━━━ Supplied information
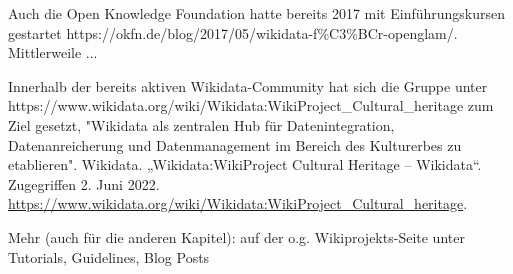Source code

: \documentclass{article}
\begin{document}
Auch die Open Knowledge Foundation hatte bereits 2017 mit Einführungskursen gestartet https://okfn.de/blog/2017/05/wikidata-f\%C3\%BCr-openglam/. Mittlerweile ...


Innerhalb der bereits aktiven Wikidata-Community hat sich die Gruppe unter https://www.wikidata.org/wiki/Wikidata:WikiProject\_Cultural\_heritage zum Ziel gesetzt, "Wikidata als zentralen Hub für Datenintegration, Datenanreicherung und Datenmanagement im Bereich des Kulturerbes zu etablieren". Wikidata. „Wikidata:WikiProject Cultural Heritage – Wikidata“. Zugegriffen 2. Juni 2022. \href{https://www.wikidata.org/wiki/Wikidata:WikiProject_Cultural_heritage}{https://www.wikidata.org/wiki/Wikidata:WikiProject\_Cultural\_heritage}.


Mehr (auch für die anderen Kapitel): auf der o.g. Wikiprojekts-Seite unter Tutorials, Guidelines, Blog Posts 


\printbibliography[title={Literaturverzeichnis}]
\end{document}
━━━━━━
Task directions:
What should be set down is every line from the opening of the records through the line that contains "Auch die Open", exactly, with pictures left out.

Response box:
Source code

: \documentclass{article}
\begin{document}
Auch die Open Knowledge Foundation hatte bereits 2017 mit Einführungskursen gestartet https://okfn.de/blog/2017/05/wikidata-f\%C3\%BCr-openglam/. Mittlerweile ...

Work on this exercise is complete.